The Middle Eocene Ootsa Lake Group is exposed in the central portion of the Stikine Terrane, where it was sampled along the shoreline of Tahtsa Reach and Whitesail Reach. The group consists of dominantly subaerial flows, which range in composition from basalt to rhyolite, that unconformably overly the Jurassic Hazelton Group. Detailed alternating-field and thermal stepwise demagnetizations were done on all specimens from the 21 sites collected. The presence of a normal- and reversed-polarity remanence, a positive fold test, and high coercivities and unblocking temperatures indicate that a prefolding primary remanence has been isolated.

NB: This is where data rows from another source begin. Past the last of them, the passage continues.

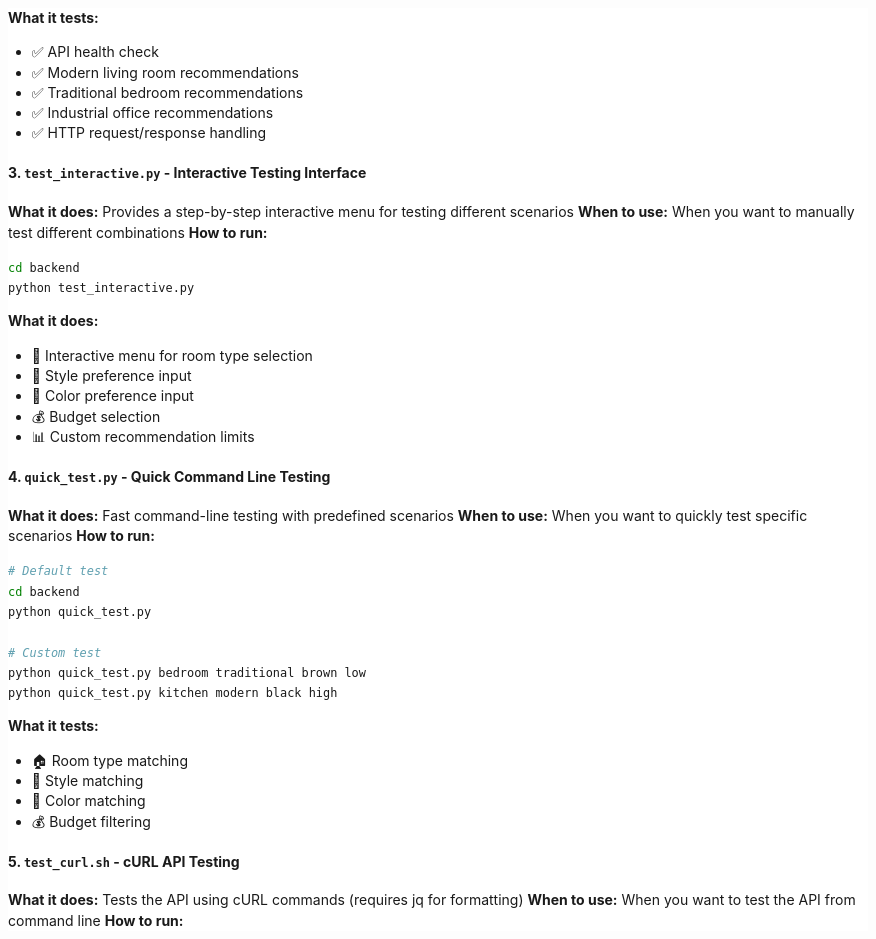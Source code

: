 **What it tests:**

- ✅ API health check
- ✅ Modern living room recommendations
- ✅ Traditional bedroom recommendations
- ✅ Industrial office recommendations
- ✅ HTTP request/response handling

#### 3. `test_interactive.py` - **Interactive Testing Interface**

**What it does:** Provides a step-by-step interactive menu for testing different scenarios
**When to use:** When you want to manually test different combinations
**How to run:**

```bash
cd backend
python test_interactive.py
```

**What it does:**

- 🎯 Interactive menu for room type selection
- 🎨 Style preference input
- 🌈 Color preference input
- 💰 Budget selection
- 📊 Custom recommendation limits

#### 4. `quick_test.py` - **Quick Command Line Testing**

**What it does:** Fast command-line testing with predefined scenarios
**When to use:** When you want to quickly test specific scenarios
**How to run:**

```bash
# Default test
cd backend
python quick_test.py

# Custom test
python quick_test.py bedroom traditional brown low
python quick_test.py kitchen modern black high
```

**What it tests:**

- 🏠 Room type matching
- 🎨 Style matching
- 🌈 Color matching
- 💰 Budget filtering

#### 5. `test_curl.sh` - **cURL API Testing**

**What it does:** Tests the API using cURL commands (requires jq for formatting)
**When to use:** When you want to test the API from command line
**How to run:**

The mean tilt-corrected direction of D = 002.2°, I = 69.2 °(α95 = 7.4°) from 13 sites for which paleohorizontal is well known yields a pole position at 354.6°E, 88.0°N (A95 = 11.5°), which is statistically indistinguishable from published 50 Ma reference poles for cratonic North America. This evidence demonstrates that the proposed large-scale northward displacement of Stikinia since mid-Cretaceous was completed by at least Middle Eocene time. This result is consistent with other paleomagnetic results from Stikinia, Quesnellia, and the Coast Plutonic Complex indicating that much of the allochthonous Cordillera had assembled and docked with cratonic North America by the Middle Eocene.